Use the interactive plot %matplotlib widget
to read off the pixels manually from the left, right, front and back points of the mug rim. Try to make the left-right points orthogonal to the front-back points.
%matplotlib widget
img = cv.imread('../images/14_coffee_mug.jpg')
plt.imshow(img)
<matplotlib.image.AxesImage at 0x1980337ac50>
# picked pts on rim: [[left],[right],[front],[back]]
# I'm not using our selectdata function. I'm just recording these below manually.
pix1=[[14,307],[1423,290],[685,597],[714,18]]
# These points are shown below as cyan dots.
# let's keep the left and right sides the same but change the front and back points (cyan)
# to that of a circle (green points) as shown above.
# the radius of the above circle is
x_radius=(1423-14)/2
# the mid point of the left and right points
xcenter=(1423+14)/2
ycenter=(307+290)/2
# the front and back points should be located at [xcenter, ycenter +- radius]
pix2=[[14,ycenter],[1423,ycenter],[xcenter,ycenter+x_radius],[xcenter,ycenter-x_radius]]
pix2
[[14, 298.5], [1423, 298.5], [718.5, 1003.0], [718.5, -406.0]]
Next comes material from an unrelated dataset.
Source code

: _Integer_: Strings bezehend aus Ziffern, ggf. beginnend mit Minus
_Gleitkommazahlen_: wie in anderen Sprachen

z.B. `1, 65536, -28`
# notice we have one value with a negative value
# Let's translate our points in y to make this value positive or zero
# just remember to translate all points
pix2=np.array(pix2)+[0,406]
pix2
array([[ 14. , 704.5],
[1423. , 704.5],
[ 718.5, 1409. ],
[ 718.5, 0. ]])
Now we can transform the image.
%matplotlib inline
rows,cols,ch = img.shape
pts1 = np.float32(pix1) #start values
pts2 = np.float32(pix2) #end values
M = cv.getPerspectiveTransform(pts1,pts2) #get matrix for transformation, M
dst = cv.warpPerspective(img,M,(1420,1420)) # size of final image to show - adjust as needed
plt.subplot(121),plt.imshow(img, aspect=1),plt.title('Input')
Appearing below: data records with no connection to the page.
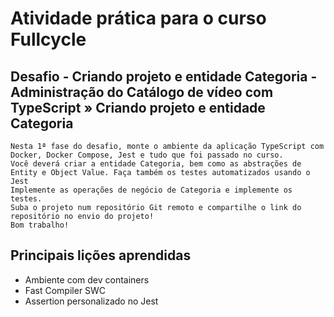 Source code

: # Atividade prática para o curso Fullcycle

## Desafio - Criando projeto e entidade Categoria - Administração do Catálogo de vídeo com TypeScript » Criando projeto e entidade Categoria
    Nesta 1ª fase do desafio, monte o ambiente da aplicação TypeScript com Docker, Docker Compose, Jest e tudo que foi passado no curso.
    Você deverá criar a entidade Categoria, bem como as abstrações de Entity e Object Value. Faça também os testes automatizados usando o Jest
    Implemente as operações de negócio de Categoria e implemente os testes.
    Suba o projeto num repositório Git remoto e compartilhe o link do repositório no envio do projeto!
    Bom trabalho!

## Principais lições aprendidas
- Ambiente com dev containers
- Fast Compiler SWC
- Assertion personalizado no Jest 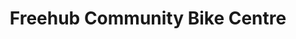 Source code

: ---
title: "Freehub Community Bike Centre"
url: /guelph/freehub-community-bike-centre/
shop: Fahrrad
---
plt.subplot(122),plt.imshow(dst,aspect=1),plt.title('Output')
plt.show()
14.2. Exercises#
14.2.1. Problem 1#
14.2.1.1. Aluminum hexagonal structure#
The honeycomb structure below is composed of hexagonally packed cylindrical shells 2 inches in length and 1 inch inside diameter. (1) Remove the distortion from the image as shown in the lesson above. (2) Find the area fraction of aluminum in the corrected image of (1) using our analysis of the last chapter. (3) Using the area fraction determined in (2), calculate the weight of a 4x8 sheet 2 inches thick and compare to that of a solid sheet of the same dimensions. Assume the material here is pure aluminum.
Hint
The exact values of the final points (pts2) that you specify are not important but the distances between the points (both x & y) are critical. The correct ratio of distances should be determined by counting the number of unit lengths between circle centers. My points are shown in cyan below. The relative distance in the verticle direction can be determined by considering the height of an equilateral triangle as also shown below and taking the distance between the centers of neighboring circles to equal 1.0
14.2.2. Problem 2#
The fibers in the top half of the image have circular cross sections. Determine the angle that this cross section deviates from perpendicular (i.e. where the fibers would be perfectly circular). Determine the cross sectional area of the fibers (correct for the fact that they are cut at an angle). Hint: The centroids may be helpful in defining the elliptical shape.